© JUNGE FREIHEIT Verlag GmbH & Co.  www.jungefreiheit.de    48/02 22. November 2002

 
Rückweisung in sichere Drittstaaten
Schweiz: Die Volksinitiative "gegen Asylrechtsmißbrauch" stößt auf breiten Widerstand in Parteien und Verbänden
Jörg Fischer

Kommenden Sonntag sind die Schweizer aufgerufen, über die Eidgenössische Volksinitiative "gegen Asylrechtsmißbrauch" abzustimmen. Auf Antrag der rechtsbürgerlichen Schweizerischen Volkspartei (SVP) soll Artikel 121 der Bundesverfassung ergänzt werden:

"Zur Verhinderung von Asylrechtsmißbrauch beachtet der Bund unter Vorbehalt der völkerrechtlichen Verpflichtungen insbesondere folgende Grundsätze:

- Ist der Asylsuchende aus einem sicheren Drittstaat in die Schweiz eingereist, wird auf ein Asylgesuch nicht eingetreten, wenn der Asylsuchende im Drittstaat ein Asylgesuch gestellt hat oder hätte stellen können.

- Der Bundesrat legt eine Liste sicherer Drittstaaten fest (...).

- Gegen Fluggesellschaften (...), welche die Schweiz anfliegen und die geltenden Vorschriften der Mitwirkung bei der Kontrolle der Einreisevorschriften nicht einhalten, werden Sanktionen ergriffen (...)
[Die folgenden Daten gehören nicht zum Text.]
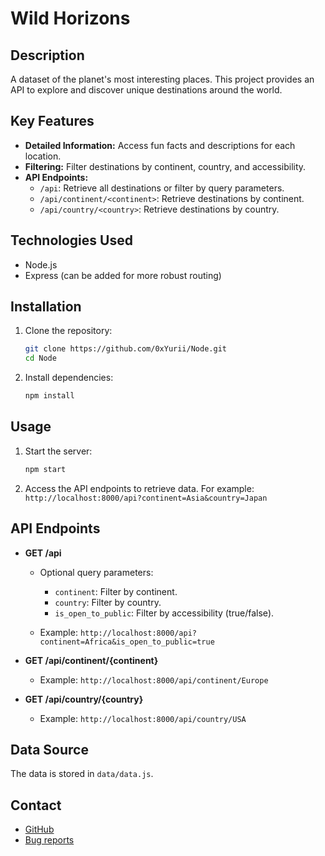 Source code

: # Wild Horizons

## Description

A dataset of the planet's most interesting places. This project provides an API to explore and discover unique destinations around the world.

## Key Features

*   **Detailed Information:** Access fun facts and descriptions for each location.
*   **Filtering:** Filter destinations by continent, country, and accessibility.
*   **API Endpoints:**
    *   `/api`: Retrieve all destinations or filter by query parameters.
    *   `/api/continent/<continent>`: Retrieve destinations by continent.
    *   `/api/country/<country>`: Retrieve destinations by country.

## Technologies Used

*   Node.js
*   Express (can be added for more robust routing)

## Installation

1.  Clone the repository:

    ```bash
    git clone https://github.com/0xYurii/Node.git
    cd Node
    ```

2.  Install dependencies:

    ```bash
    npm install
    ```

## Usage

1.  Start the server:

    ```bash
    npm start
    ```

2.  Access the API endpoints to retrieve data.  For example: `http://localhost:8000/api?continent=Asia&country=Japan`

## API Endpoints

*   **GET /api**

    *   Optional query parameters:
        *   `continent`: Filter by continent.
        *   `country`: Filter by country.
        *   `is_open_to_public`: Filter by accessibility (true/false).

    *   Example:
        `http://localhost:8000/api?continent=Africa&is_open_to_public=true`

*   **GET /api/continent/{continent}**
    *   Example: `http://localhost:8000/api/continent/Europe`

*   **GET /api/country/{country}**
    *   Example: `http://localhost:8000/api/country/USA`

## Data Source

The data is stored in `data/data.js`.

## Contact

*   [GitHub](https://github.com/0xYurii/Node)
*   [Bug reports](https://github.com/0xYurii/Node/issues)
- Fürsorgeleistungen an Asylsuchende werden einheitlich für die ganze Schweiz und abweichend von den allgemeinen Normen angesetzt. Sie werden in der Regel durch Sachleistungen erbracht. (...)

- Asylsuchende, deren Gesuch abgelehnt (...) wurde, und bei denen der Vollzug der Wegweisung möglich, zulässig und zumutbar ist, sowie vorläufig Aufgenommene, welche ihre Mitwirkungspflicht grob verletzen, erhalten bis zu ihrer Ausreise staatliche Fürsorgeleistungen nur im Werte einfacher Unterkunft und Verpflegung sowie ärztlichen und zahnärztlichen Notfalldienst.
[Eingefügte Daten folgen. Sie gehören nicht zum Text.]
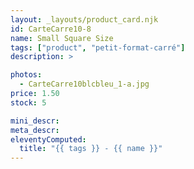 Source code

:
 ```yaml
---
layout: _layouts/product_card.njk
id: CarteCarre10-8
name: Small Square Size
tags: ["product", "petit-format-carré"]
description: >

photos:
  - CarteCarre10blcbleu_1-a.jpg
price: 1.50
stock: 5

mini_descr:
meta_descr:
eleventyComputed:
  title: "{{ tags }} - {{ name }}"
---
```

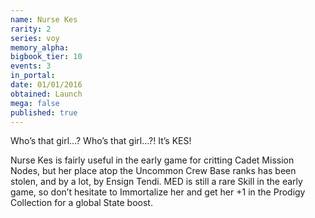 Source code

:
 ```yaml
---
name: Nurse Kes
rarity: 2
series: voy
memory_alpha:
bigbook_tier: 10
events: 3
in_portal:
date: 01/01/2016
obtained: Launch
mega: false
published: true
---
```


Who’s that girl…? Who’s that girl…?! It’s KES!

Nurse Kes is fairly useful in the early game for critting Cadet Mission Nodes, but her place atop the Uncommon Crew Base ranks has been stolen, and by a lot, by Ensign Tendi. MED is still a rare Skill in the early game, so don’t hesitate to Immortalize her and get her +1 in the Prodigy Collection for a global State boost.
- Erwerbstätigkeiten sind ihnen nur im Rahmen von staatlichen Beschäftigungsprogrammen erlaubt."

Laut Umfragen unterstützen derzeit fast 57 Prozent der Stimmberechtigten die Verfassungsänderung - 1996 wurde eine ähnliche Volksinitiative "gegen die illegale Einwanderung" noch mit 53,6 Prozent abgelehnt. Fast alle relevanten gesellschaftlichen Gruppen - angefangen von den Mitte-Links-Parteien einschließlich Bundespräsident Kaspar Villinger über Gewerkschaften, Arbeitgeberverbände bis hin zu Kirchen und den Medien - lehnen die neue Asylvorlage hingegen vehement ab. Die SVP-Initiative sei "ausländerfeindlich" und nicht mit dem Völkerrecht vereinbar.

Hauptargument aber ist: es sei nicht möglich, in die Schweiz Eingereiste wieder auszuweisen, weil die Nachbarländer nicht bereit seien, diese zu übernehmen. Die SVP bestreitet dies, mit Deutschland, Österreich, Frankreich und selbst mit Italien würden "Rückübernahme-Abkommen" bestehen.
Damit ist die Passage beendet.